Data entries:
--- START ---

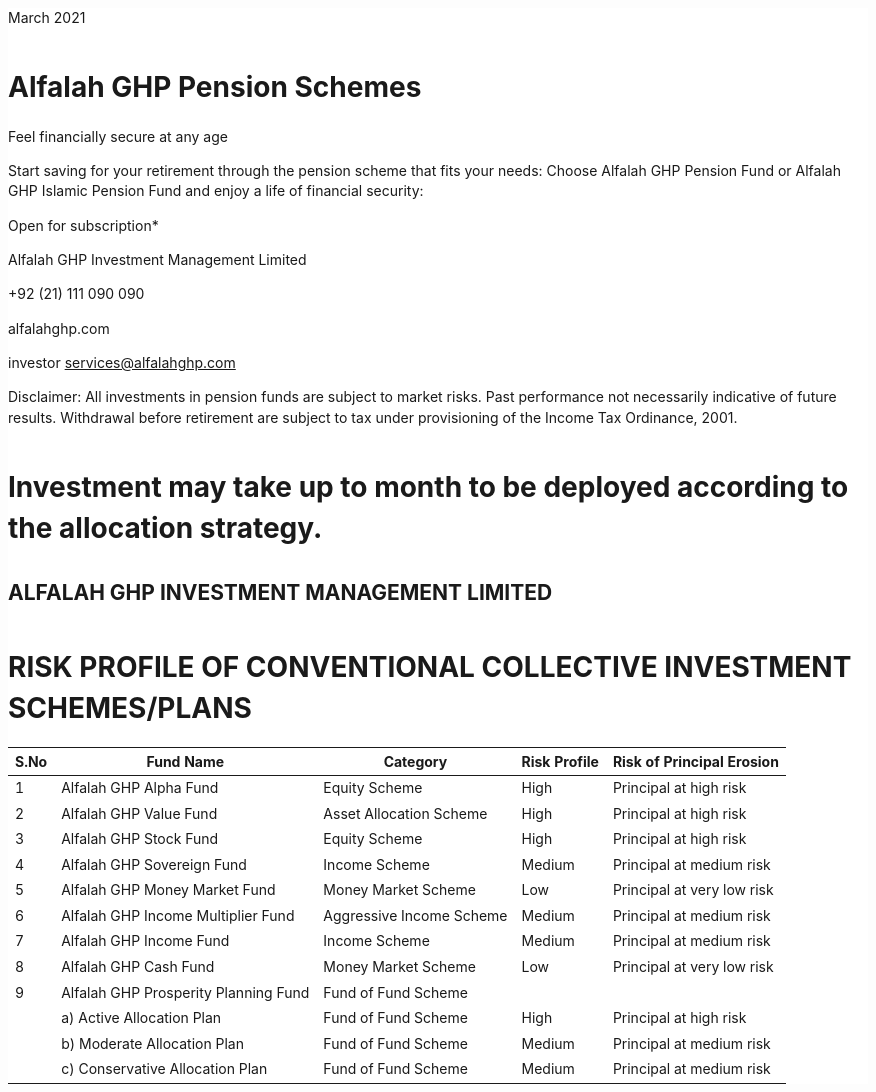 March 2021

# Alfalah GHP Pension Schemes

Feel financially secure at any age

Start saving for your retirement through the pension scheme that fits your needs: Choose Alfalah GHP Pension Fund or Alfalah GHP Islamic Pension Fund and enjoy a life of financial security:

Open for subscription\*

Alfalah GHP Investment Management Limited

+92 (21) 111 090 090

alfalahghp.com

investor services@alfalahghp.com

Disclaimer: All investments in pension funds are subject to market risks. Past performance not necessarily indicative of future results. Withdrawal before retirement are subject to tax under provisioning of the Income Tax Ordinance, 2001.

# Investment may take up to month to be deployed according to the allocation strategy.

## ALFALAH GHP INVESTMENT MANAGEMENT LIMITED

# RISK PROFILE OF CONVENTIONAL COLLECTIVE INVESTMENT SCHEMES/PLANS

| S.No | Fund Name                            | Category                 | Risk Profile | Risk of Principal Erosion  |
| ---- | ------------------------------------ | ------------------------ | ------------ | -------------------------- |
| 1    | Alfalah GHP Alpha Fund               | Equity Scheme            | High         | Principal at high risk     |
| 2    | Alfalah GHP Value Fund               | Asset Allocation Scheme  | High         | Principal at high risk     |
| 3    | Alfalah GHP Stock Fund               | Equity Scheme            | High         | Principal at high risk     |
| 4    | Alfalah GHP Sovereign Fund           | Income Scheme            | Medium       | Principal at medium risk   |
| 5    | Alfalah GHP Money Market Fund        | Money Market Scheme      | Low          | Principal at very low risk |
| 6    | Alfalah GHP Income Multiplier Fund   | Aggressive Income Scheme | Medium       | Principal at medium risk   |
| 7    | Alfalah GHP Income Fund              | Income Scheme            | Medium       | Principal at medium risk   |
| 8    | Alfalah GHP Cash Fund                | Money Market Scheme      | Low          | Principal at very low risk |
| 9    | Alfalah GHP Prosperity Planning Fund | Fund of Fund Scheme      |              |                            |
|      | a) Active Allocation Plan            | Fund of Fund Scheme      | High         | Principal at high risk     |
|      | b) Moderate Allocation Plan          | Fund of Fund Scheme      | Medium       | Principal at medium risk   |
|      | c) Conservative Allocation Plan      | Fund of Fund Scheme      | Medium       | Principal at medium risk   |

--- END ---

What to work on:
Please go over the data above and copy each line with "alfalahghp" in it.

Reply to the exercise:
alfalahghp.com
investor services@alfalahghp.com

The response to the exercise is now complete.